In the following embodiments are preferably so-called V-ribbed belts - also called V-ribbed belts - are used. Such a V-ribbed belt can advantageously be used as a frictional (adhesive) support and / or drive element (transmission means) for an elevator car with counterweight. The V-ribbed belt allows, with similar running characteristics as a flat belt, by its shape a higher rope force ratio. In the case of a belt driven by a belt pulley, a high rope force ratio means that the tension in the belt pulley running (pulled) strand of the belt can be substantially higher than in the belt running from the belt pulley at the same time. When using a V-ribbed belt as a transfer means for a counterweight elevator car, this advantage has the effect that even a very lightweight elevator car can interact with a much heavier counterweight without the transfer means slipping on the drive pulley.
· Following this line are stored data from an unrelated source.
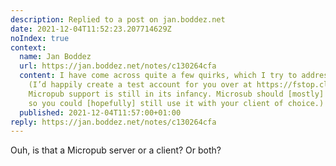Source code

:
 ```yaml
---
description: Replied to a post on jan.boddez.net
date: 2021-12-04T11:52:23.207714629Z
noIndex: true
context:
  name: Jan Boddez
  url: https://jan.boddez.net/notes/c130264cfa
  content: I have come across quite a few quirks, which I try to address in my “fork.”
    (I’d happily create a test account for you over at https://fstop.cloud. That said,
    Micropub support is still in its infancy. Microsub should [mostly] work, though,
    so you could [hopefully] still use it with your client of choice.)
  published: 2021-12-04T11:57:00+01:00
reply: https://jan.boddez.net/notes/c130264cfa
---
```


Ouh, is that a Micropub server or a client? Or both?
As in the Fig. 13 to 15 shown, the V-ribbed belt 13 a plurality of longitudinally parallel wedge-shaped grooves 5 and V-ribs 6. These wedge-shaped grooves 5 and V-ribs 6 allow by their wedge effect a cable force ratio of more than 2 at a wrap angle of 180 degrees.

It is a further advantage of the V-ribbed belt 13 that it centers itself on the pulley driving or guiding it itself, preferably the V-ribbed belt 13 on the rear side (ie on the side which has no wedge-shaped grooves 5 or V-ribs 6) provided with a guide rib 2, as in Fig. 15 shown. This guide rib 2 has the task in a counter-bending of the V-ribbed belt, that is, when this rotates a pulley with directed against the pulley belt back, to guide the V-ribbed belt in an existing in the running surface of the pulley guide groove.

For the application according to the invention, it is advantageous if the wedge-shaped grooves 5 of the V-ribbed belts 13 have a groove angle b of 80 degrees to 100 degrees. Preferably, the groove angle b is about 90 degrees. This groove angle b is much larger than in conventional V-ribbed belts. The larger groove angle b achieves a reduction of the running noise. The self-centering property as well as an increased cable force ratio (defined above) are retained.

In another embodiment, the V-ribbed belt 13 is on the backside, as in FIG Fig. 13 shown provided with a layer 4, which preferably has good sliding properties. This layer 4 may be, for example, a fabric layer. For multiple suspended elevator systems this facilitates the assembly.

Another V-ribbed belt 13 is in Fig. 14 shown. This V-ribbed belt has both wedge-shaped grooves 5 and ribs 6 applied longitudinally, as well as lateral grooves 3. These transverse grooves 3 enhance the bending flexibility of the V-ribbed belt so that it can interact with reduced diameter belt pulleys.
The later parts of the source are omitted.